There is a line early in this chapter that I disagree with. Adena Rosmarin says that a "literary work can be likened to an incomplete work of sculpture", and that to really understand it you have to be able to visualise the big picture of the work in your head. But I don't think that's true. When I read something I don't usually visualise the entire, finished work as I am reading. Rarely do I ever even "analyze" while I'm in the process of reading. That comes after. In my opinion, if a work really is like a sculpture, then it's more like the kind of sculpture that kindergarteners make, where you just kind of go with it and let it form into whatever it's going to be and then decide what it all means in the end. I think if you try to understand what you're reading from the very beginning, you might accidentally end up inserting your own meaning or trying to force whatever you initially thought to fit into the work.

There is another section which stood out to me, which was that "reading is a 'rule-goverened transformative activity' in which the readers actively transform the text by paraphrasing and interpreting it" To me this goes right back into the idea that one reader can interpret a work much differently than another, depending what a reader decides to give importance to. Take this sentence:

"The homeless man trudged down the road slowly, looking off into the deep blue water of the lake that ran parallel to the street"

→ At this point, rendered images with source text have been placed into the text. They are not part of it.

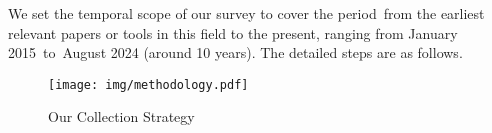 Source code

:
We set the temporal scope of our survey to cover the period~from the earliest relevant papers or tools in this field to the present, ranging from January 2015~to~August 2024 (\ie around 10 years). The detailed steps are as follows.


\begin{figure}[!t]
  \texttt{[image: img/methodology.pdf]}
  \caption{Our Collection Strategy}
  \label{img:collection_methodology}
\end{figure}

Some readers may focus on the colors and physical imagry of the sentence more than anything. Their first thought may be that the lake's deep blue color is representative of the man's sadness, and that's why he's walking slowly. Or that the lake being parallel to the road is symbolic of the man's long and seemingly never ending journey. Others might focus first on the man, the human element of the story. They might wonder why he is homeless, or feel bad for him, or feel disgusted with him. If you asked all these people what the sentence was about, one might say "It's about a poor, unfortunate man", another might say 'it's about sadness", another might say, "it's about the difficulty of human life", another might say,"it's a cautionary tale about working hard so you don't end up like this guy" etc. Just a single sentence can have so many different meanings just depending on which word you focus on, so an entire book or literary work can have a much bigger and even more different, or "off-the-wall" meaning, as the Reader-Response Critisism puts it.

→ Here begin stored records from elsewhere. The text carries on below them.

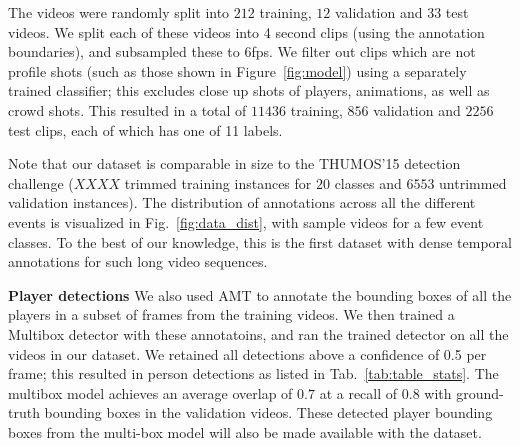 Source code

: The videos were randomly split into $212$ training, $12$ validation and $33$
test videos.  We split each of these videos into 4 second clips (using the
annotation boundaries), and subsampled these to 6fps.  We filter out clips
which are not profile shots (such as those shown in Figure~\ref{fig:model})
using a separately trained classifier; this excludes close up shots of players,
animations, as well as crowd shots.  This resulted in a total of $11436$
training, $856$ validation and $2256$ test clips, each of which has one of 11
labels.

Note that our dataset is comparable in size to the THUMOS'15 detection
challenge ($XXXX$ trimmed training instances for $20$ classes and $6553$
untrimmed validation instances). The distribution of annotations across all the
different events is visualized in Fig.~\ref{fig:data_dist}, with sample videos
for a few event classes. To the best of our
knowledge, this is the first dataset with dense temporal annotations for
such long video sequences.

\noindent \textbf{Player detections}
We also used AMT to annotate the bounding boxes of all the players in a
subset  of frames from the training videos.
We then trained a Multibox detector \cite{Szegedy_arxiv14}
with these annotatoins, and ran the trained detector on all the videos in our dataset.
We retained all detections above a confidence of 0.5 per frame;
this resulted in person detections as listed in Tab.~\ref{tab:table_stats}.
The multibox model achieves an average overlap of $0.7$ at a recall of $0.8$
with ground-truth bounding boxes in the validation videos.
These detected player bounding boxes from the
multi-box model will also be made available with the dataset.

Tuesday, September 23, 2014

Intros are hard

I really like it when books cut to the chase and "start in the middle". The beginning of the dead does not give an introduction or lead in, it simply jumps right into the action. The beginning is always the most difficult for me in any piece of writing. Introductions always seem very stilted and awkward to me, so I prefer to just start writing without any lead in.

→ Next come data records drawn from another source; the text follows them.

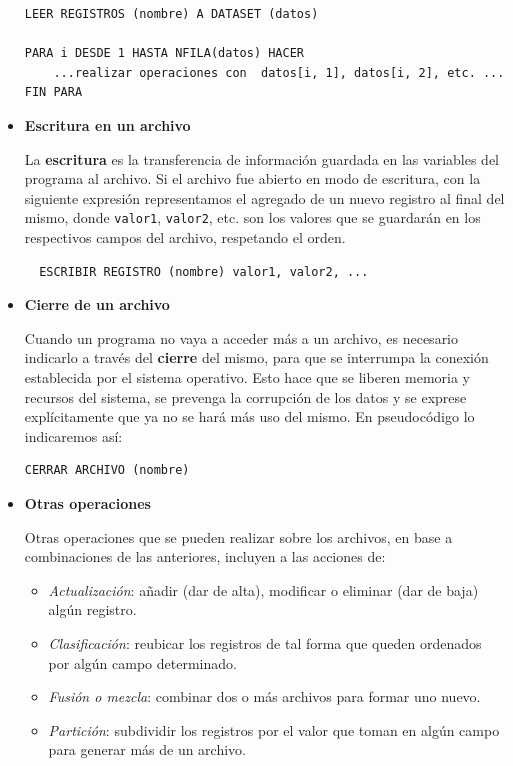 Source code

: \documentclass[
]{book}
\providecommand{\tightlist}{%
  \setlength{\itemsep}{0pt}\setlength{\parskip}{0pt}}
\begin{document}
\begin{itemize}
\begin{verbatim}
LEER REGISTROS (nombre) A DATASET (datos)

PARA i DESDE 1 HASTA NFILA(datos) HACER
    ...realizar operaciones con  datos[i, 1], datos[i, 2], etc. ...
FIN PARA
\end{verbatim}
\item
  \textbf{Escritura en un archivo}

  La \textbf{escritura} es la transferencia de información guardada en las variables del programa al archivo. Si el archivo fue abierto en modo de escritura, con la siguiente expresión representamos el agregado de un nuevo registro al final del mismo, donde \texttt{valor1}, \texttt{valor2}, etc. son los valores que se guardarán en los respectivos campos del archivo, respetando el orden.

\begin{verbatim}
  ESCRIBIR REGISTRO (nombre) valor1, valor2, ...
\end{verbatim}
\item
  \textbf{Cierre de un archivo}

  Cuando un programa no vaya a acceder más a un archivo, es necesario indicarlo a través del \textbf{cierre} del mismo, para que se interrumpa la conexión establecida por el sistema operativo. Esto hace que se liberen memoria y recursos del sistema, se prevenga la corrupción de los datos y se exprese explícitamente que ya no se hará más uso del mismo. En pseudocódigo lo indicaremos así:

\begin{verbatim}
CERRAR ARCHIVO (nombre)
\end{verbatim}
\item
  \textbf{Otras operaciones}

  Otras operaciones que se pueden realizar sobre los archivos, en base a combinaciones de las anteriores, incluyen a las acciones de:

  \begin{itemize}
  \tightlist
  \item
    \emph{Actualización}: añadir (dar de alta), modificar o eliminar (dar de baja) algún registro.
  \item
    \emph{Clasificación}: reubicar los registros de tal forma que queden ordenados por algún campo determinado.
  \item
    \emph{Fusión o mezcla}: combinar dos o más archivos para formar uno nuevo.
  \item
    \emph{Partición}: subdividir los registros por el valor que toman en algún campo para generar más de un archivo.
  \end{itemize}
\end{itemize}
\end{document}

Tuesday, September 2, 2014

Book Readings

On page 250 Manguel remarks that "reading publicly was...the best way to aquire an audience" and goes on to talk about how reading publicly helped both the author and the book-publishing house, because it garnered the people's attention and caused them to want to buy the published version. This very much reminded me of public book-signings, where authors will often read a passage of their book and fans can come and get their copies signed. I thought it was interesting to note how the order is now backwards though. Where once an author became famous because he went out and read his book out loud, nowadays authors do book signings because they already are famous. He also later goes on to say that these readings were also a sort of "proofreading" step for the authors, who would often go back and amend their works depending on how the reading went and the reactions of the audience. This would be almost unheard of in modern times, I think, because normally books, once they are published in their final form, do not typically get edited and changed by the author. The exceptions I can think to this are textbooks, which change sometimes as often as annually, or in instances where publishing houses find typos in books.